(Stored data)
_____

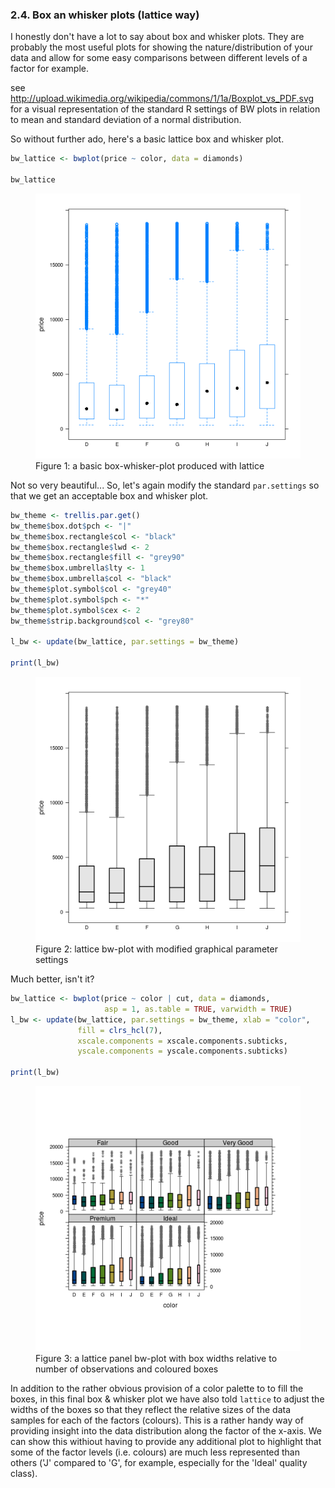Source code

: 

### 2.4. Box an whisker plots (lattice way)

I honestly don't have a lot to say about box and whisker plots. They are probably the most useful plots for showing the nature/distribution of your data and allow for some easy comparisons between different levels of a factor for example.

see http://upload.wikimedia.org/wikipedia/commons/1/1a/Boxplot_vs_PDF.svg for a visual representation of the standard R settings of BW plots in relation to mean and standard deviation of a normal distribution.

So without further ado, here's a basic lattice box and whisker plot.


```r
bw_lattice <- bwplot(price ~ color, data = diamonds)

bw_lattice
```

<figure><img src="../../book_figures/latt bw1.png"><figcaption>Figure 1: a basic box-whisker-plot produced with lattice</figcaption></figure>

Not so very beautiful... So, let's again modify the standard ```par.settings``` so that we get an acceptable box and whisker plot.


```r
bw_theme <- trellis.par.get()
bw_theme$box.dot$pch <- "|"
bw_theme$box.rectangle$col <- "black"
bw_theme$box.rectangle$lwd <- 2
bw_theme$box.rectangle$fill <- "grey90"
bw_theme$box.umbrella$lty <- 1
bw_theme$box.umbrella$col <- "black"
bw_theme$plot.symbol$col <- "grey40"
bw_theme$plot.symbol$pch <- "*"
bw_theme$plot.symbol$cex <- 2
bw_theme$strip.background$col <- "grey80"

l_bw <- update(bw_lattice, par.settings = bw_theme)

print(l_bw)
```

<figure><img src="../../book_figures/latt bw2.png"><figcaption>Figure 2: lattice bw-plot with modified graphical parameter settings</figcaption></figure>

Much better, isn't it?


```r
bw_lattice <- bwplot(price ~ color | cut, data = diamonds,
                     asp = 1, as.table = TRUE, varwidth = TRUE)
l_bw <- update(bw_lattice, par.settings = bw_theme, xlab = "color", 
               fill = clrs_hcl(7),
               xscale.components = xscale.components.subticks,
               yscale.components = yscale.components.subticks)

print(l_bw)
```

<figure><img src="../../book_figures/latt panel bw.png"><figcaption>Figure 3: a lattice panel bw-plot with box widths relative to number of observations and coloured boxes</figcaption></figure>

In addition to the rather obvious provision of a color palette to to fill the boxes, in this final box & whisker plot we have also told ```lattice``` to adjust the widths of the boxes so that they reflect the relative sizes of the data samples for each of the factors (colours). This is a rather handy way of providing insight into the data distribution along the factor of the x-axis. We can show this withiout having to provide any additional plot to highlight that some of the factor levels (i.e. colours) are much less represented than others ('J' compared to 'G', for example, especially for the 'Ideal' quality class).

_____

Your answer should consist solely of the lines above from the line with "### 2.4. Box an whisker plots (lattice way)" to the line with "and coloured boxes</figcaption></figure>", both included, reproduced exactly.

### 2.4. Box an whisker plots (lattice way)

I honestly don't have a lot to say about box and whisker plots. They are probably the most useful plots for showing the nature/distribution of your data and allow for some easy comparisons between different levels of a factor for example.

see http://upload.wikimedia.org/wikipedia/commons/1/1a/Boxplot_vs_PDF.svg for a visual representation of the standard R settings of BW plots in relation to mean and standard deviation of a normal distribution.

So without further ado, here's a basic lattice box and whisker plot.


```r
bw_lattice <- bwplot(price ~ color, data = diamonds)

bw_lattice
```

<figure><img src="../../book_figures/latt bw1.png"><figcaption>Figure 1: a basic box-whisker-plot produced with lattice</figcaption></figure>

Not so very beautiful... So, let's again modify the standard ```par.settings``` so that we get an acceptable box and whisker plot.


```r
bw_theme <- trellis.par.get()
bw_theme$box.dot$pch <- "|"
bw_theme$box.rectangle$col <- "black"
bw_theme$box.rectangle$lwd <- 2
bw_theme$box.rectangle$fill <- "grey90"
bw_theme$box.umbrella$lty <- 1
bw_theme$box.umbrella$col <- "black"
bw_theme$plot.symbol$col <- "grey40"
bw_theme$plot.symbol$pch <- "*"
bw_theme$plot.symbol$cex <- 2
bw_theme$strip.background$col <- "grey80"

l_bw <- update(bw_lattice, par.settings = bw_theme)

print(l_bw)
```

<figure><img src="../../book_figures/latt bw2.png"><figcaption>Figure 2: lattice bw-plot with modified graphical parameter settings</figcaption></figure>

Much better, isn't it?


```r
bw_lattice <- bwplot(price ~ color | cut, data = diamonds,
                     asp = 1, as.table = TRUE, varwidth = TRUE)
l_bw <- update(bw_lattice, par.settings = bw_theme, xlab = "color", 
               fill = clrs_hcl(7),
               xscale.components = xscale.components.subticks,
               yscale.components = yscale.components.subticks)

print(l_bw)
```

<figure><img src="../../book_figures/latt panel bw.png"><figcaption>Figure 3: a lattice panel bw-plot with box widths relative to number of observations and coloured boxes</figcaption></figure>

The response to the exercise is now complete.